From white models in "boxer braids" (they're cornrows and always will be) to baby hair being referred to as "slicked down tendrils," there are so many ways the fashion industry has endorsed black hairstyles, without actual black people.
Those behind a recent Assembly New York show at New York Fashion Week broke away from the trend. The brand made a bold statement by hiring actual black men with black hairstyles to strut their newest collection down the runway.
Assembly New York founder Greg Armas decided to feature only black men with dreadlocks because he appreciated the effort that goes into the hairstyle.
"Dreadlocks take time," Armas told Mashable. "There's no way to fake a dreadlock. Time and balance were the idea this season so we wanted to be authentic. For some of these guys it took 20 years to grow out their looks."
Models were selected through diverse callouts, from hitting up the traditional modelling agencies to asking men who they met at Home Depot.
Lead hairstylist Lisa-Raquel, when tasked with touching up the men's dreadlocks, was told to do as little as possible. Working with pomade, she tucked flyaways in, massaged twists in, and then sent the models on their way.
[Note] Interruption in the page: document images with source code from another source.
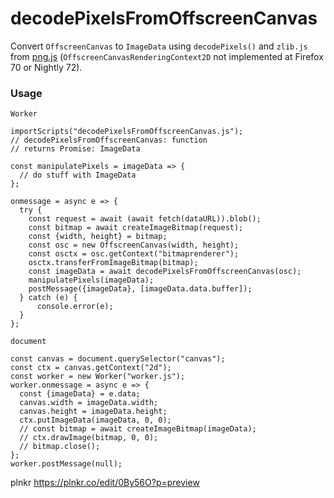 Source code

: # decodePixelsFromOffscreenCanvas

Convert `OffscreenCanvas` to `ImageData` using `decodePixels()` and `zlib.js` from [png.js](https://github.com/foliojs/png.js) (`OffscreenCanvasRenderingContext2D` not implemented at Firefox 70 or Nightly 72).

<h3>Usage</h3>

`Worker`

```
importScripts("decodePixelsFromOffscreenCanvas.js");
// decodePixelsFromOffscreenCanvas: function  
// returns Promise: ImageData

const manipulatePixels = imageData => {
  // do stuff with ImageData
};

onmessage = async e => {
  try {
    const request = await (await fetch(dataURL)).blob();
    const bitmap = await createImageBitmap(request);
    const {width, height} = bitmap;
    const osc = new OffscreenCanvas(width, height);
    const osctx = osc.getContext("bitmaprenderer");
    osctx.transferFromImageBitmap(bitmap);
    const imageData = await decodePixelsFromOffscreenCanvas(osc);
    manipulatePixels(imageData);
    postMessage({imageData}, [imageData.data.buffer]);
  } catch (e) {
      console.error(e);
  }
};
```

`document`
```
const canvas = document.querySelector("canvas");
const ctx = canvas.getContext("2d");
const worker = new Worker("worker.js");
worker.onmessage = async e => {
  const {imageData} = e.data;
  canvas.width = imageData.width;
  canvas.height = imageData.height;
  ctx.putImageData(imageData, 0, 0);
  // const bitmap = await createImageBitmap(imageData);
  // ctx.drawImage(bitmap, 0, 0);
  // bitmap.close();
};
worker.postMessage(null);
```

plnkr https://plnkr.co/edit/0By56O?p=preview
"They wanted me to tidy up the look a little bit, but they really wanted the natural look of each guy to come through," she told Refinery29.
Assembly NY went to lengths to show that they can distinguish from cultural appreciation and cultural appropriation. Armas says the diverse approach was meant to bring people of colour to the fashion industry's forefront, people who aren't typically there: less than a quarter of models were people of colour in Fall 2016 shows, the Fashion Spot reports.
"Unity is extremely important and we need to rethink how we integrate our culture together and unify," he said to Mashable.
New York Men's Fashion Week also saw a Black Lives Matter protest based on the industry's silence on black men recently killed by police.
This was the highlight of my New York Men's Fashion Week experience today. Hannah organized a protest outside of the shows to bring awareness of injustice toward the Black community. I had a very enlightening conversation with her and friends. As someone who is deeply involved in the fashion industry, she said she was disappointed that no major fashion houses acknowledged the killings that were happening, so she brought a show to them. "When they hired me, they knew I was black and this comes with it," she said. "It didn't sit right with me to be in there watching a bunch of clothes pass by when a bunch of our lives are being taken." #nymfw #nymfw2016
Stylist Hannah Stoudemire organized the protest. On an Instagram post, she announced that she was boycotting the event because notable designers and fashion professionals were selectively grieving for victims of the Orlando mass shooting and attacks in France on their social media platforms, but not for black men killed by police brutality, like Alton Sterling or Philando Castile.
Assembly NY's show joins the ranks of other industry efforts to improve racial representation. Designer Zac Posen was inspired by Uganda princess Elizabeth of Toro and to pay tribute, his latest show in February featured mostly black female models.